Below are some records: retype them all exactly, but not the pictures.

(Collected data)

····················

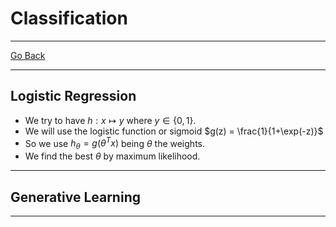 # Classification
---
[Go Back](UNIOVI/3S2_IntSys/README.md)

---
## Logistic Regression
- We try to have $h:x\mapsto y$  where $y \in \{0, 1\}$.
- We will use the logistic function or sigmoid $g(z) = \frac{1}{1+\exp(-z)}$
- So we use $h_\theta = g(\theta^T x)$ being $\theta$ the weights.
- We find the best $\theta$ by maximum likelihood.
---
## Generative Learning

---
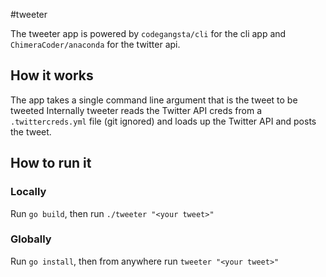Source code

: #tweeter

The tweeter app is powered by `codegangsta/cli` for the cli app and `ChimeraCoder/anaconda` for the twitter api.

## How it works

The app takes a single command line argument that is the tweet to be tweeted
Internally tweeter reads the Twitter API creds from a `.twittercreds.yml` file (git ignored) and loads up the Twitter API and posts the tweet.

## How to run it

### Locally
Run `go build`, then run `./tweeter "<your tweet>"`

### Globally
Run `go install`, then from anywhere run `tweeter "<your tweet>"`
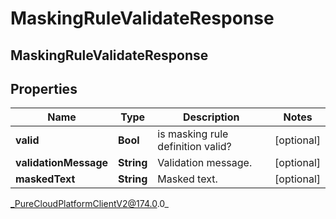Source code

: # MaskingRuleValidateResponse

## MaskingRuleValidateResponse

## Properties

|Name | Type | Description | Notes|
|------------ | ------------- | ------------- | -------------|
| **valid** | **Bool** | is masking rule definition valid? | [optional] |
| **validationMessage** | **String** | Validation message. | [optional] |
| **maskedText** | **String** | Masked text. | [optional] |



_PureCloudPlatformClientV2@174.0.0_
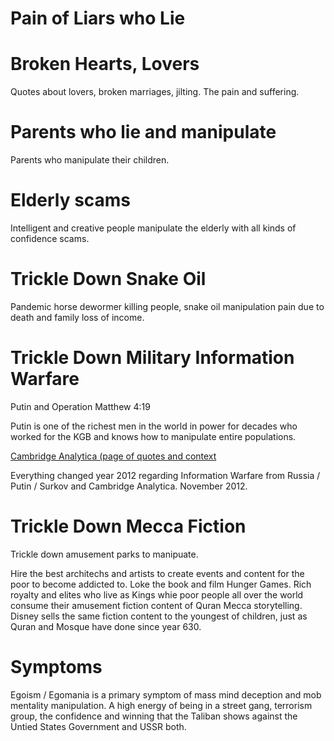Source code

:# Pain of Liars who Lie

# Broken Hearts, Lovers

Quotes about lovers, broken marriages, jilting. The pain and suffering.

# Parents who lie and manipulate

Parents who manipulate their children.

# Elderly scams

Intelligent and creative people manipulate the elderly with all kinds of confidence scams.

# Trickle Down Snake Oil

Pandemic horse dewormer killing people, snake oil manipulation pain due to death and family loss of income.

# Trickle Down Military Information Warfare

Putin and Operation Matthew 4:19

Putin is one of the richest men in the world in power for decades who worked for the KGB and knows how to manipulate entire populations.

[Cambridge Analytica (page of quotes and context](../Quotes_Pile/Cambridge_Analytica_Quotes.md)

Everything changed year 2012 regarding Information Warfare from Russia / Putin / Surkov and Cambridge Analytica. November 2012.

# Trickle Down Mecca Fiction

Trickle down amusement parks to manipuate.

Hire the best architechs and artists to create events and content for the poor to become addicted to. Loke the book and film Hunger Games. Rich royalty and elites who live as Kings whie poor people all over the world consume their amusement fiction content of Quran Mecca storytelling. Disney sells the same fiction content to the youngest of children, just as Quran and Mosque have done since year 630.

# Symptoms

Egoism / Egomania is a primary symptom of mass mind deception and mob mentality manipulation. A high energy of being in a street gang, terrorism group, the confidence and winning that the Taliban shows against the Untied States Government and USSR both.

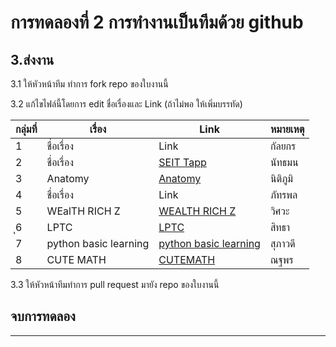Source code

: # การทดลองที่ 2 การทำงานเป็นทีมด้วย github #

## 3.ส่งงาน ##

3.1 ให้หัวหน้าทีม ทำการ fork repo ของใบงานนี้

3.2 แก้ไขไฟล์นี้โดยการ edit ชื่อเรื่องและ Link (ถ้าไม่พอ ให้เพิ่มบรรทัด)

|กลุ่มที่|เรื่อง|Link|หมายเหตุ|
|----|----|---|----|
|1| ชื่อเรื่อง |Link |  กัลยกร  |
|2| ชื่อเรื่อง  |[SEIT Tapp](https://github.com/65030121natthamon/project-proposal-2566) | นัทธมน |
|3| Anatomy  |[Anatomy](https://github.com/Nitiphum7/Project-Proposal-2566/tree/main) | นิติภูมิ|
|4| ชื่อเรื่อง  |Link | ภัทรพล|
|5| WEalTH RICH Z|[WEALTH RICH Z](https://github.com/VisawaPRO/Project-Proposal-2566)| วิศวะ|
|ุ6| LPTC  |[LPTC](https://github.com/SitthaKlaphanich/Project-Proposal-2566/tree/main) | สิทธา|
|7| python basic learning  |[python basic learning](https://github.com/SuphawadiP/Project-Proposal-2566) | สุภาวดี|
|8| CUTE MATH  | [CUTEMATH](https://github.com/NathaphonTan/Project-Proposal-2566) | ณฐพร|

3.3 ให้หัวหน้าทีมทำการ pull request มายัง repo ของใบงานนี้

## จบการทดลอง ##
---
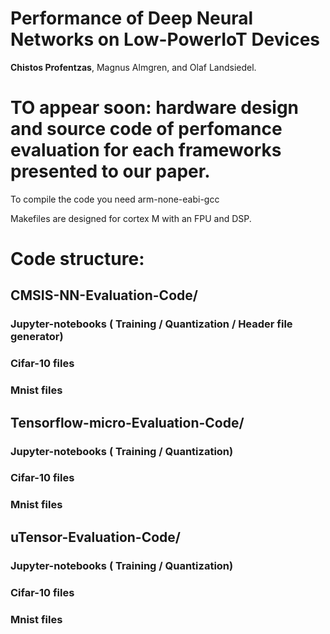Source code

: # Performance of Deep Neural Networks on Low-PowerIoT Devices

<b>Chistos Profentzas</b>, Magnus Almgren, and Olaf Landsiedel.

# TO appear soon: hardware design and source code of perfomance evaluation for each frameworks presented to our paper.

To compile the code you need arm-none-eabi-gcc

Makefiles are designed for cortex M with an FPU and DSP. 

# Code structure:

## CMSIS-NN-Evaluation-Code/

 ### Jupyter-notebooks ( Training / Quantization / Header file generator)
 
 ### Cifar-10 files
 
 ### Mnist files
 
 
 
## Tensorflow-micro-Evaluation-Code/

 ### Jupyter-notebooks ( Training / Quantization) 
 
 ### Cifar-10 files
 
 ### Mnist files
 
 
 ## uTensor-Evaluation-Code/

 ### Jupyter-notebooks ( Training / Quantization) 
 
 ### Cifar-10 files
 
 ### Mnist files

····················

= The answer =
 # Classification
---
[Go Back](UNIOVI/3S2_IntSys/README.md)

---
## Logistic Regression
- We try to have $h:x\mapsto y$  where $y \in \{0, 1\}$.
- We will use the logistic function or sigmoid $g(z) = \frac{1}{1+\exp(-z)}$
- So we use $h_\theta = g(\theta^T x)$ being $\theta$ the weights.
- We find the best $\theta$ by maximum likelihood.
---
## Generative Learning

---
Source code

: #tweeter

The tweeter app is powered by `codegangsta/cli` for the cli app and `ChimeraCoder/anaconda` for the twitter api.

## How it works

The app takes a single command line argument that is the tweet to be tweeted
Internally tweeter reads the Twitter API creds from a `.twittercreds.yml` file (git ignored) and loads up the Twitter API and posts the tweet.

## How to run it

### Locally
Run `go build`, then run `./tweeter "<your tweet>"`

### Globally
Run `go install`, then from anywhere run `tweeter "<your tweet>"`
Source code

: # MaskingRuleValidateResponse

## MaskingRuleValidateResponse

## Properties

|Name | Type | Description | Notes|
|------------ | ------------- | ------------- | -------------|
| **valid** | **Bool** | is masking rule definition valid? | [optional] |
| **validationMessage** | **String** | Validation message. | [optional] |
| **maskedText** | **String** | Masked text. | [optional] |



_PureCloudPlatformClientV2@174.0.0_
Source code

:# Pain of Liars who Lie

# Broken Hearts, Lovers

Quotes about lovers, broken marriages, jilting. The pain and suffering.

# Parents who lie and manipulate

Parents who manipulate their children.

# Elderly scams

Intelligent and creative people manipulate the elderly with all kinds of confidence scams.

# Trickle Down Snake Oil

Pandemic horse dewormer killing people, snake oil manipulation pain due to death and family loss of income.

# Trickle Down Military Information Warfare

Putin and Operation Matthew 4:19

Putin is one of the richest men in the world in power for decades who worked for the KGB and knows how to manipulate entire populations.

[Cambridge Analytica (page of quotes and context](../Quotes_Pile/Cambridge_Analytica_Quotes.md)

Everything changed year 2012 regarding Information Warfare from Russia / Putin / Surkov and Cambridge Analytica. November 2012.

# Trickle Down Mecca Fiction

Trickle down amusement parks to manipuate.

Hire the best architechs and artists to create events and content for the poor to become addicted to. Loke the book and film Hunger Games. Rich royalty and elites who live as Kings whie poor people all over the world consume their amusement fiction content of Quran Mecca storytelling. Disney sells the same fiction content to the youngest of children, just as Quran and Mosque have done since year 630.

# Symptoms

Egoism / Egomania is a primary symptom of mass mind deception and mob mentality manipulation. A high energy of being in a street gang, terrorism group, the confidence and winning that the Taliban shows against the Untied States Government and USSR both.

Source code

: # การทดลองที่ 2 การทำงานเป็นทีมด้วย github #

## 3.ส่งงาน ##

3.1 ให้หัวหน้าทีม ทำการ fork repo ของใบงานนี้

3.2 แก้ไขไฟล์นี้โดยการ edit ชื่อเรื่องและ Link (ถ้าไม่พอ ให้เพิ่มบรรทัด)

|กลุ่มที่|เรื่อง|Link|หมายเหตุ|
|----|----|---|----|
|1| ชื่อเรื่อง |Link |  กัลยกร  |
|2| ชื่อเรื่อง  |[SEIT Tapp](https://github.com/65030121natthamon/project-proposal-2566) | นัทธมน |
|3| Anatomy  |[Anatomy](https://github.com/Nitiphum7/Project-Proposal-2566/tree/main) | นิติภูมิ|
|4| ชื่อเรื่อง  |Link | ภัทรพล|
|5| WEalTH RICH Z|[WEALTH RICH Z](https://github.com/VisawaPRO/Project-Proposal-2566)| วิศวะ|
|ุ6| LPTC  |[LPTC](https://github.com/SitthaKlaphanich/Project-Proposal-2566/tree/main) | สิทธา|
|7| python basic learning  |[python basic learning](https://github.com/SuphawadiP/Project-Proposal-2566) | สุภาวดี|
|8| CUTE MATH  | [CUTEMATH](https://github.com/NathaphonTan/Project-Proposal-2566) | ณฐพร|

3.3 ให้หัวหน้าทีมทำการ pull request มายัง repo ของใบงานนี้

## จบการทดลอง ##
---
Source code

: # Performance of Deep Neural Networks on Low-PowerIoT Devices

<b>Chistos Profentzas</b>, Magnus Almgren, and Olaf Landsiedel.

# TO appear soon: hardware design and source code of perfomance evaluation for each frameworks presented to our paper.

To compile the code you need arm-none-eabi-gcc

Makefiles are designed for cortex M with an FPU and DSP. 

# Code structure:

## CMSIS-NN-Evaluation-Code/

 ### Jupyter-notebooks ( Training / Quantization / Header file generator)
 
 ### Cifar-10 files
 
 ### Mnist files
 
 
 
## Tensorflow-micro-Evaluation-Code/

 ### Jupyter-notebooks ( Training / Quantization) 
 
 ### Cifar-10 files
 
 ### Mnist files
 
 
 ## uTensor-Evaluation-Code/

 ### Jupyter-notebooks ( Training / Quantization) 
 
 ### Cifar-10 files
 
 ### Mnist files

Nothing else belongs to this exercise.